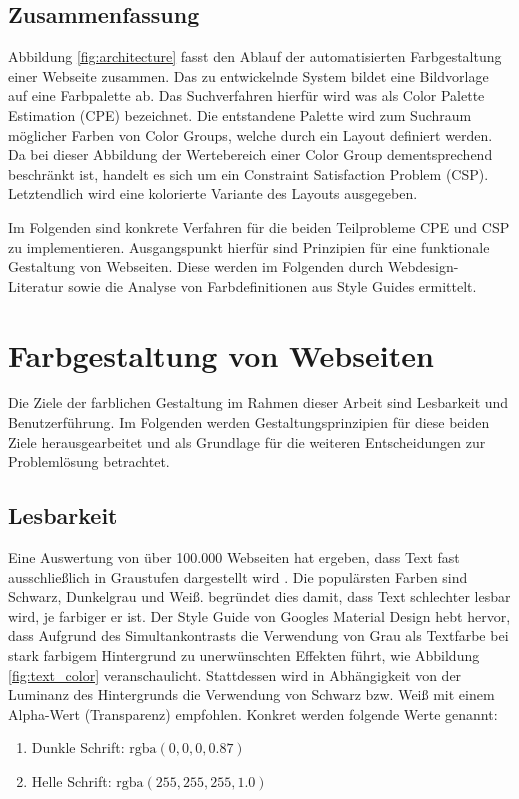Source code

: \documentclass[11pt,a4paper,bibliography=totoc,twocolumn]{scrartcl}
\begin{document}
\subsection*{Zusammenfassung}

Abbildung \ref{fig:architecture} fasst den Ablauf der automatisierten Farbgestaltung einer Webseite zusammen. Das zu entwickelnde System bildet eine Bildvorlage auf eine Farbpalette ab. Das Suchverfahren hierfür wird was als Color Palette Estimation (CPE) bezeichnet. Die entstandene Palette wird zum Suchraum möglicher Farben von Color Groups, welche durch ein Layout definiert werden. Da bei dieser Abbildung der Wertebereich einer Color Group dementsprechend beschränkt ist, handelt es sich um ein Constraint Satisfaction Problem (CSP). Letztendlich wird eine kolorierte Variante des Layouts ausgegeben.

Im Folgenden sind konkrete Verfahren für die beiden Teilprobleme CPE und CSP zu implementieren. Ausgangspunkt hierfür sind Prinzipien für eine funktionale Gestaltung von Webseiten. Diese werden im Folgenden durch Webdesign-Literatur sowie die Analyse von Farbdefinitionen aus Style Guides ermittelt.

\section{Farbgestaltung von Webseiten}
Die Ziele der farblichen Gestaltung im Rahmen dieser Arbeit sind Lesbarkeit und Benutzerführung. Im Folgenden werden Gestaltungsprinzipien für diese beiden Ziele herausgearbeitet und als Grundlage für die weiteren Entscheidungen zur Problemlösung betrachtet.

\subsection{Lesbarkeit}

Eine Auswertung von über 100.000 Webseiten hat ergeben, dass Text fast ausschließlich in Graustufen dargestellt wird \citep{webzeitgeist}. Die populärsten Farben sind Schwarz, Dunkelgrau und Weiß. \citet{webdesign} begründet dies damit, dass Text schlechter lesbar wird, je farbiger er ist. Der Style Guide von Googles Material Design \citep{google} hebt hervor, dass Aufgrund des Simultankontrasts die Verwendung von Grau als Textfarbe bei stark farbigem Hintergrund zu unerwünschten Effekten führt, wie Abbildung \ref{fig:text_color} veranschaulicht. Stattdessen wird in Abhängigkeit von der Luminanz des Hintergrunds die Verwendung von Schwarz bzw. Weiß mit einem Alpha-Wert (Transparenz) empfohlen. Konkret werden folgende Werte genannt:
\begin{enumerate}
	\item Dunkle Schrift: $\text{rgba}(0, 0, 0, 0.87)$
	\item Helle Schrift: $\text{rgba}(255, 255, 255, 1.0)$
\end{enumerate}
\end{document}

PROBLEM REQUIREMENTS —
Exactly and only the lines from the one containing "0, 0, 0.87)$" through the end of the material are to be reproduced, both ends included.

WRITTEN ANSWER —
	\item Dunkle Schrift: $\text{rgba}(0, 0, 0, 0.87)$
	\item Helle Schrift: $\text{rgba}(255, 255, 255, 1.0)$
\end{enumerate}
\end{document}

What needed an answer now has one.